WHAT YOU WILL DO: Make an exact copy of the records that follow, with each picture omitted.

RECORDED DATA:

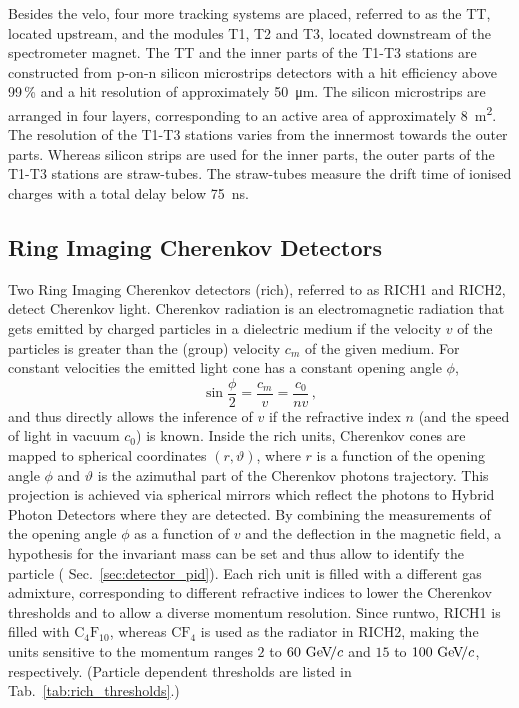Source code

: Besides the \gls{velo}, four more tracking systems are placed, referred to as the TT, located upstream, and the modules T1, T2 and T3, located downstream of the spectrometer magnet.
The TT and the inner parts of the T1-T3 stations are constructed from p-on-n silicon microstrips detectors with a hit efficiency above 99\,\% and a hit resolution of approximately \SI{50}{\micro\meter}.
The silicon microstrips are arranged in four layers, corresponding to an active area of approximately \SI{8}{\meter\squared}.
The resolution of the T1-T3 stations varies from the innermost towards the outer parts.
Whereas silicon strips are used for the inner parts, the outer parts of the T1-T3 stations are straw-tubes.
The straw-tubes measure the drift time of ionised charges with a total delay below \SI{75}{\nano\second}.

\subsection{Ring Imaging Cherenkov Detectors}
Two Ring Imaging Cherenkov detectors (\gls{rich}), referred to as RICH1 and RICH2, detect Cherenkov light.
Cherenkov radiation is an electromagnetic radiation that gets emitted by charged particles in a dielectric medium if the velocity $v$ of the particles is greater than the (group) velocity $c_m$ of the given medium.
For constant velocities the emitted light cone has a constant opening angle $\phi$,
\begin{equation*}
    \sin \frac{\phi}{2} = \frac{c_m}{v} = \frac{c_0}{nv} \,,
\end{equation*}
and thus directly allows the inference of $v$ if the refractive index $n$ (and the speed of light in vacuum $c_0$) is known.
Inside the \gls{rich} units, Cherenkov cones are mapped to spherical coordinates $(r,\vartheta)$, where $r$ is a function of the opening angle $\phi$ and $\vartheta$ is the azimuthal part of the Cherenkov photons trajectory.
This projection is achieved via spherical mirrors which reflect the photons to Hybrid Photon Detectors where they are detected.
By combining the measurements of the opening angle $\phi$ as a function of $v$ and the deflection in the magnetic field, a hypothesis for the invariant mass can be set and thus allow to identify the particle (\cf{} Sec.~\ref{sec:detector_pid}).
Each \gls{rich} unit is filled with a different gas admixture, corresponding to different refractive indices to lower the Cherenkov thresholds and to allow a diverse momentum resolution.
Since \gls{runtwo}, RICH1 is filled with $\mathrm{C}_4\mathrm{F}_{10}$, whereas $\mathrm{CF}_4$ is used as the radiator in RICH2, making the units sensitive to the momentum ranges $2$ to $60\,{\mathrm{\,Ge\kern -0.1em V\!/}c}$ and $15$ to $100\,{\mathrm{\,Ge\kern -0.1em V\!/}c}$, respectively. (Particle dependent thresholds are listed in Tab.~\ref{tab:rich_thresholds}.)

EXPECTED ANSWER:
Source code

: Besides the \gls{velo}, four more tracking systems are placed, referred to as the TT, located upstream, and the modules T1, T2 and T3, located downstream of the spectrometer magnet.
The TT and the inner parts of the T1-T3 stations are constructed from p-on-n silicon microstrips detectors with a hit efficiency above 99\,\% and a hit resolution of approximately \SI{50}{\micro\meter}.
The silicon microstrips are arranged in four layers, corresponding to an active area of approximately \SI{8}{\meter\squared}.
The resolution of the T1-T3 stations varies from the innermost towards the outer parts.
Whereas silicon strips are used for the inner parts, the outer parts of the T1-T3 stations are straw-tubes.
The straw-tubes measure the drift time of ionised charges with a total delay below \SI{75}{\nano\second}.

\subsection{Ring Imaging Cherenkov Detectors}
Two Ring Imaging Cherenkov detectors (\gls{rich}), referred to as RICH1 and RICH2, detect Cherenkov light.
Cherenkov radiation is an electromagnetic radiation that gets emitted by charged particles in a dielectric medium if the velocity $v$ of the particles is greater than the (group) velocity $c_m$ of the given medium.
For constant velocities the emitted light cone has a constant opening angle $\phi$,
\begin{equation*}
    \sin \frac{\phi}{2} = \frac{c_m}{v} = \frac{c_0}{nv} \,,
\end{equation*}
and thus directly allows the inference of $v$ if the refractive index $n$ (and the speed of light in vacuum $c_0$) is known.
Inside the \gls{rich} units, Cherenkov cones are mapped to spherical coordinates $(r,\vartheta)$, where $r$ is a function of the opening angle $\phi$ and $\vartheta$ is the azimuthal part of the Cherenkov photons trajectory.
This projection is achieved via spherical mirrors which reflect the photons to Hybrid Photon Detectors where they are detected.
By combining the measurements of the opening angle $\phi$ as a function of $v$ and the deflection in the magnetic field, a hypothesis for the invariant mass can be set and thus allow to identify the particle (\cf{} Sec.~\ref{sec:detector_pid}).
Each \gls{rich} unit is filled with a different gas admixture, corresponding to different refractive indices to lower the Cherenkov thresholds and to allow a diverse momentum resolution.
Since \gls{runtwo}, RICH1 is filled with $\mathrm{C}_4\mathrm{F}_{10}$, whereas $\mathrm{CF}_4$ is used as the radiator in RICH2, making the units sensitive to the momentum ranges $2$ to $60\,{\mathrm{\,Ge\kern -0.1em V\!/}c}$ and $15$ to $100\,{\mathrm{\,Ge\kern -0.1em V\!/}c}$, respectively. (Particle dependent thresholds are listed in Tab.~\ref{tab:rich_thresholds}.)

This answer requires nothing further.